Molecular Docking of the Cannabis sativa L. Bioactive Compound Against Inflammation Induced by Cigarette Smoke Exposure

Abstract

Cigarette smoke can modulate and increase chronic inflammation of the respiratory tract. The constituents of cigarette smoke-induced inflammation can activate several cell signaling pathways, including mitogen-activated protein kinases (MAPK), nuclear factor kappa-B (NF-κB), signal transducer and activator of transcription (STAT), and activatory protein-1 (AP-1). Cannabis plant (Cannabis sativa L.) contains many phytochemical compounds including cannabinoids, terpenes and phenolic compounds, which have potential in medicine, one of them is as an anti-inflammatory.
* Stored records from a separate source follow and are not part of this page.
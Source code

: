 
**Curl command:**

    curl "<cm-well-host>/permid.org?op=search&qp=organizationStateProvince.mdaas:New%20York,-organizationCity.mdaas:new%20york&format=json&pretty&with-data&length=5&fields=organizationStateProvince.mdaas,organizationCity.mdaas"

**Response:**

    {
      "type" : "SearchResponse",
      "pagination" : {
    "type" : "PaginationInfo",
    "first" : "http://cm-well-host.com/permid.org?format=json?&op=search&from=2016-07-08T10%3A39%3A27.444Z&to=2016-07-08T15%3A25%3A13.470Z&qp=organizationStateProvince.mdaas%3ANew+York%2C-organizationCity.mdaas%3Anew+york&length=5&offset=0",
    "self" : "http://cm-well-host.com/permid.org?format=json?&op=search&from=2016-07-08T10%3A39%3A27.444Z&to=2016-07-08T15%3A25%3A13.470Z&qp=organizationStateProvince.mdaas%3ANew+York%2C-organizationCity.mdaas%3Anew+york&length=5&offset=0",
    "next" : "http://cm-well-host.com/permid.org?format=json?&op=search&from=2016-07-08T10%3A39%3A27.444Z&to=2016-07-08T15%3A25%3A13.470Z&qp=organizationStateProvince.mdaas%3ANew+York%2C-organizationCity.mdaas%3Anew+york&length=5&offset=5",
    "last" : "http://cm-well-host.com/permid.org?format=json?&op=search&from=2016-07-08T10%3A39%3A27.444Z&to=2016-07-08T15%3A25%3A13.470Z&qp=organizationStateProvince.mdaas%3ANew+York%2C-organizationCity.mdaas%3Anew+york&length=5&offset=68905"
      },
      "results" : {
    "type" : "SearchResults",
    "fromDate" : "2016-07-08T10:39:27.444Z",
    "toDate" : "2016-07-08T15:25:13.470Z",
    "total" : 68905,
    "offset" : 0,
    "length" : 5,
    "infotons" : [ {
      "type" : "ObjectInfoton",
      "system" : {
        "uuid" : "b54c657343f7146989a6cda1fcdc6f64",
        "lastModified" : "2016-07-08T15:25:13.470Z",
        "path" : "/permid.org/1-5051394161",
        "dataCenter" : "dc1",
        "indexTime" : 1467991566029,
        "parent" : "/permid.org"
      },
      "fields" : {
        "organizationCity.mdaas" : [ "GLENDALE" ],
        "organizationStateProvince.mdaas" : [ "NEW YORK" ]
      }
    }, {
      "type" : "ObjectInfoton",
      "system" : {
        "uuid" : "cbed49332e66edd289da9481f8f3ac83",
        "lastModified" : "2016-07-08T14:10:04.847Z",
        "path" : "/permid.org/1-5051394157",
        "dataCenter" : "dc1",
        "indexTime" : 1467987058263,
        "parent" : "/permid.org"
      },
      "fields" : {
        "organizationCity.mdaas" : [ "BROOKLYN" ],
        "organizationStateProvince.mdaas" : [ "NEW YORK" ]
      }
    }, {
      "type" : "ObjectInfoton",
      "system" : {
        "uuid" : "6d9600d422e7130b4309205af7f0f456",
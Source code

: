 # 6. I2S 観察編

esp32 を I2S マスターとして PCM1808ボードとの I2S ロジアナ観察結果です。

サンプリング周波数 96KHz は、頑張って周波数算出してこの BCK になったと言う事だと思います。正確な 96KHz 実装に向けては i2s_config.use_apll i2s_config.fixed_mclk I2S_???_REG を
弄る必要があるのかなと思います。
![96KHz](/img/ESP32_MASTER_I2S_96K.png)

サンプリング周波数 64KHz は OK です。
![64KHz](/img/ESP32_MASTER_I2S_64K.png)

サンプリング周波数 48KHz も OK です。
This study aims to determine the interactions formed between bioactive compounds from cannabis plants in anti-inflammatory activity caused by cigarette smoke induction in the JAK/STAT and MAPK pathways through a study in silico. This research method was carried out in a descriptive exploratory manner using online databases such as PubChem, PASS online, SEA (Similarity Ensemble Approach) and Swiss Target Prediction, STRING. Docking simulation was carried out using PyRx 0.8. Data from software and web devices were analyzed descriptively and compared with control compounds. The docking results show that the compounds from Cannabis sativa L. can act as an anti-inflammatory in the context of cigarette smoke-induced inflammation. This is indicated by the similarity of amino acid residues resulting from the interaction of the aspirin drug (control) with the anti-inflammatory receptor protein in the compound cannabidihydrophenanthrene with PDGFRA and KDR receptors and compounds cannabicyclol with AKT1 and KDR receptors. This is indicated by the presence of value affinity is low indicating a stable and strong bond.